フレーズの独自性とか、訴求力のあるフレーズとか、そんな話。


2年半ほど前に作曲された、伊藤康英の「フルートダモーレ協奏曲」のなかで、最も感動的な位置に置かれている音列が、『D E Fis A H(レ ミ ファのシャープ ラ シ)』だ。前半の4つの音は8分音符で上行し、5つ目のシの音で2分音符分ほど伸ばす。
同じ音列・音形が、中村中(なかむらあたる)の「友達の詩」にある。サビの、『手をつなぐ』という部分が該当する。
先日鑑賞した自主制作映画の挿入曲にも、同じ音列・音形が印象的に使われていた。この曲の作曲者は分からないが*1、映画のオリジナル曲だと思われる。

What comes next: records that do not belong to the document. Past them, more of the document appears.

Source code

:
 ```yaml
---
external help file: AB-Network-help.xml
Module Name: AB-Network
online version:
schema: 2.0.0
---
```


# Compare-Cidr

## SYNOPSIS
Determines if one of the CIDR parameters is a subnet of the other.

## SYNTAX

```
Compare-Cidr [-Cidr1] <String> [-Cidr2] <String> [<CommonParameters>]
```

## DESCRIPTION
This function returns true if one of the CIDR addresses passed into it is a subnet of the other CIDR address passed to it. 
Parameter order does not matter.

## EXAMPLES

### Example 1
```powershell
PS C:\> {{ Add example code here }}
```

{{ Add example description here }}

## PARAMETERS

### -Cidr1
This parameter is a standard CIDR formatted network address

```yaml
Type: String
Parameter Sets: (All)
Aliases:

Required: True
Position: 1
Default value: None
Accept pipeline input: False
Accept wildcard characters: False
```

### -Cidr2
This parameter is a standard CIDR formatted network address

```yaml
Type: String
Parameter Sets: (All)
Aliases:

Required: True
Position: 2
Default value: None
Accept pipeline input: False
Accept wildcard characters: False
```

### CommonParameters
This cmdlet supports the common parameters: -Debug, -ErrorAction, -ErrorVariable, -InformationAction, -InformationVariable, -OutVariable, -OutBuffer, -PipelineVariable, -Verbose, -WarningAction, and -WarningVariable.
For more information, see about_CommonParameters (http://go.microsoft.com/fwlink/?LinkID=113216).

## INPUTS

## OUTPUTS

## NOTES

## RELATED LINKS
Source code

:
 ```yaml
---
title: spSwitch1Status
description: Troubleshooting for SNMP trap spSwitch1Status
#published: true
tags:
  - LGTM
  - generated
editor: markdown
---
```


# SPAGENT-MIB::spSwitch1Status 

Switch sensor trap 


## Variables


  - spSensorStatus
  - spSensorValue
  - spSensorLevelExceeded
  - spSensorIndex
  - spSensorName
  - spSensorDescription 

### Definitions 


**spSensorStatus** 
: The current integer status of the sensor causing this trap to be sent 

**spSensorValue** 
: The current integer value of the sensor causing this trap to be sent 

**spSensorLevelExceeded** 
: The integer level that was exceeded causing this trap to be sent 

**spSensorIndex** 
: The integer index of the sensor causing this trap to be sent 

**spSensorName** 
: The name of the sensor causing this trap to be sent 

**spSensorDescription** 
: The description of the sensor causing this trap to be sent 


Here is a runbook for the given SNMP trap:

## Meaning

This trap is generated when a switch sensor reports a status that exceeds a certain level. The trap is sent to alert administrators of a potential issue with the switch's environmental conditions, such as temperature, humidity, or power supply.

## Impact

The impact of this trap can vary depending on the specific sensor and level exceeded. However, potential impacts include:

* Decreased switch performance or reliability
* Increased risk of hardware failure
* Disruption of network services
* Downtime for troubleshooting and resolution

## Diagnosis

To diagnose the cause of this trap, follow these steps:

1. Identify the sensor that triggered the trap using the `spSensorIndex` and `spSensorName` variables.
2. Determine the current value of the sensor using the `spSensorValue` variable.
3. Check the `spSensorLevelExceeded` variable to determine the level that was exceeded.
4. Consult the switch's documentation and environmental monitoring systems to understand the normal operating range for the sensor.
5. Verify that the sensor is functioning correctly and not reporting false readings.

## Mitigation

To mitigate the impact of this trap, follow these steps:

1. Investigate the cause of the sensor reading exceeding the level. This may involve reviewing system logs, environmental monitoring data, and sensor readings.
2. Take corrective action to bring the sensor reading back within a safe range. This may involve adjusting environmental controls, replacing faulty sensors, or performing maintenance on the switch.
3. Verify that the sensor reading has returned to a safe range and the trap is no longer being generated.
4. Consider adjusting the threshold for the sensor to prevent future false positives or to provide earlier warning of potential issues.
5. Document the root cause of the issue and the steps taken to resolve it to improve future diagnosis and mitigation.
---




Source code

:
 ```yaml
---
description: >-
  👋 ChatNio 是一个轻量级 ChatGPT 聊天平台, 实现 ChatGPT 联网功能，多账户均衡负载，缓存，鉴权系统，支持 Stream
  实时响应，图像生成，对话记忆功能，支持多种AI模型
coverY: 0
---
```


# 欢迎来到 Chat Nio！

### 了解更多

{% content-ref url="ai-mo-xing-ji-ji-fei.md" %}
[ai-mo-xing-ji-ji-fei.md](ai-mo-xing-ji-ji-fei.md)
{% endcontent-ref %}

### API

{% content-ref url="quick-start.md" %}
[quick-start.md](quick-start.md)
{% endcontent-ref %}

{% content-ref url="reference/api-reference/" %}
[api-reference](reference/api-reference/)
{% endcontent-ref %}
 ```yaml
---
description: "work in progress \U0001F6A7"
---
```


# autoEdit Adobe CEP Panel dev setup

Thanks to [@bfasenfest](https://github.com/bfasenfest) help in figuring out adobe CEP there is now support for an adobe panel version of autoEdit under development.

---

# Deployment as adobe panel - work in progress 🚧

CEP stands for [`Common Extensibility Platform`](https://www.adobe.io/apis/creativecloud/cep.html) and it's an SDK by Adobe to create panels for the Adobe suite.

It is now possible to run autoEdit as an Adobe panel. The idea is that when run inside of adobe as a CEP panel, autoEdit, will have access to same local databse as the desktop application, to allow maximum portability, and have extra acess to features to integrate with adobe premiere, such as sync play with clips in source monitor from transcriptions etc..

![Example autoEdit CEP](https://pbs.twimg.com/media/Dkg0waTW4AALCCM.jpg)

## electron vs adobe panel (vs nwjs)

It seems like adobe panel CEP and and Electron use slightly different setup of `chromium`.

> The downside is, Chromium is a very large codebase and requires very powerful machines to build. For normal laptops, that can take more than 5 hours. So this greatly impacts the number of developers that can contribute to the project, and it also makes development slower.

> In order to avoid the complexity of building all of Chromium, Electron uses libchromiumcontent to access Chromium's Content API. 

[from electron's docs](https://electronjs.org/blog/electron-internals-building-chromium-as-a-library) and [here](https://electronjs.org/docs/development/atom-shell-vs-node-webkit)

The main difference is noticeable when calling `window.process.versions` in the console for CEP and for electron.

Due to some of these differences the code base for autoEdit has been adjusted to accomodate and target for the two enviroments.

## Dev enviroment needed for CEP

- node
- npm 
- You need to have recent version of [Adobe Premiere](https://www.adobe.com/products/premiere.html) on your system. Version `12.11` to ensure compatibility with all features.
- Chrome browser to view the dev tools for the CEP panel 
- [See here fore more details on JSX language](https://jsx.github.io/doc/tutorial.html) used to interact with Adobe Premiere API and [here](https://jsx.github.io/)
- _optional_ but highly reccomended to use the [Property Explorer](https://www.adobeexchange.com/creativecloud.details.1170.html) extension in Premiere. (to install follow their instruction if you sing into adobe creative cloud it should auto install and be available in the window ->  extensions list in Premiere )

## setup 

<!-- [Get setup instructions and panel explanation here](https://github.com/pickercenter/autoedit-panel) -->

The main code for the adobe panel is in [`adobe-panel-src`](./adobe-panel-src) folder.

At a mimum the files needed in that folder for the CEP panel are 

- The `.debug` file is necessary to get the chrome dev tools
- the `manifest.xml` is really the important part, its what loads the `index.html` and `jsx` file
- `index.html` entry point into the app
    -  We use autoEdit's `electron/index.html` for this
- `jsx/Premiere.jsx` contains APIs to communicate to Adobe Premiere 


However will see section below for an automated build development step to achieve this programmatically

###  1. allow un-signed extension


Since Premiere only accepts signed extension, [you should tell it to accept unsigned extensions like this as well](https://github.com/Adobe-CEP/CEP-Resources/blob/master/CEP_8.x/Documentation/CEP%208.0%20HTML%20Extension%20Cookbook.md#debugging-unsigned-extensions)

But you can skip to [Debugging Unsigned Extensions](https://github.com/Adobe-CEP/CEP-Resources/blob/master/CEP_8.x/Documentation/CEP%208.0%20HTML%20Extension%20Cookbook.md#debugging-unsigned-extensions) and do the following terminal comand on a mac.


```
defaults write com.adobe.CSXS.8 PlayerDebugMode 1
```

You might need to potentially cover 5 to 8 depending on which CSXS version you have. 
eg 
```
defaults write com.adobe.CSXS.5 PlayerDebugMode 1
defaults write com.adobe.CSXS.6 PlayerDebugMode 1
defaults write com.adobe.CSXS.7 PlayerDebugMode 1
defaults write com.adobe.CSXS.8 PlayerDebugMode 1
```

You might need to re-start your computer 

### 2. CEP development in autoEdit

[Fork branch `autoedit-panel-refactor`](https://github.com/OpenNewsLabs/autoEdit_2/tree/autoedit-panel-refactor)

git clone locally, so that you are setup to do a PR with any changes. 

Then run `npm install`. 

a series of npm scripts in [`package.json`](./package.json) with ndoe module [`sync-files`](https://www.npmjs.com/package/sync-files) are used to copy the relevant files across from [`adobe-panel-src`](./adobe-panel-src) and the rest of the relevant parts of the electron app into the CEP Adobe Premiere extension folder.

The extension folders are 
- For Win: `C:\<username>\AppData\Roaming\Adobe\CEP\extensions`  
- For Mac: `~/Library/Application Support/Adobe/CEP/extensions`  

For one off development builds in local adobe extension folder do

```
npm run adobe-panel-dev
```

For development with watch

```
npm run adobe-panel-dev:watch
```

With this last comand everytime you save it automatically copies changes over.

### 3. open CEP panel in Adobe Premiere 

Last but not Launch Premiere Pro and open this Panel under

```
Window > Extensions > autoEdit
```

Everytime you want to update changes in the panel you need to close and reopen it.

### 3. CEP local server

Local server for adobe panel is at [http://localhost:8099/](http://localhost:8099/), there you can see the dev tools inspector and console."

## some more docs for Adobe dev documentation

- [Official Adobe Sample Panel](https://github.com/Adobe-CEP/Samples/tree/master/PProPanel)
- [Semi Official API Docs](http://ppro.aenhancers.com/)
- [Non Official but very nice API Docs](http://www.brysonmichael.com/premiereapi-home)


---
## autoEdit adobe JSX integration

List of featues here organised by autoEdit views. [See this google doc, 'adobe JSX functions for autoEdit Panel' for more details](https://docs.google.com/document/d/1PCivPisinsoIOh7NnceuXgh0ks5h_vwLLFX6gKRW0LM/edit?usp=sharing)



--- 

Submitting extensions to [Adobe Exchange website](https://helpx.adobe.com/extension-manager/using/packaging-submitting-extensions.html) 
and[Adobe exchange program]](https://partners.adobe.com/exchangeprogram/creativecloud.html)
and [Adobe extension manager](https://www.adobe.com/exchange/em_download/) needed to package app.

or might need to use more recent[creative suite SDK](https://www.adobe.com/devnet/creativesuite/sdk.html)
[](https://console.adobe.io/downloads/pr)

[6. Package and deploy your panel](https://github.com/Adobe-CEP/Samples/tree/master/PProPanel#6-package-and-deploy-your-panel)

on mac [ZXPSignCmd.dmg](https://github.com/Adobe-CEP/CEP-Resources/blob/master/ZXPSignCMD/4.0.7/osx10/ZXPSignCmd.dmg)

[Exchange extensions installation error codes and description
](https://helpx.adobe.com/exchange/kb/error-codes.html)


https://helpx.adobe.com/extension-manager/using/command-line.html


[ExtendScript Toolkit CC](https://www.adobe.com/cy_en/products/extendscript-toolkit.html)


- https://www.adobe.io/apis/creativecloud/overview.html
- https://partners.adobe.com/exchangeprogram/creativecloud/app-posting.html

これらの同一性について、『パクりだ!』と言えるだろうか。言えないだろう。
美しいメロディは無限に生まれるが、それを構成する美しいフレーズは、有限だと思う。『レミファラシ』というフレーズを元にして作ることができるメロディは無限にあるけれど、『レミファラシ』と同じくらい訴求力のあるフレーズには限りがあるだろうということ。
作曲をするときは、つい、いままでに聞いたことのないフレーズを書こうとしてしまう。その心意気も間違っていないとは思うが、少しずれているのかもしれない。どんな素材を作り出すかということよりも、素材をどう料理するかということの方が、重要なのかもしれないなと思う。

*1:エンドロールを凝視していたけれど分からなかった。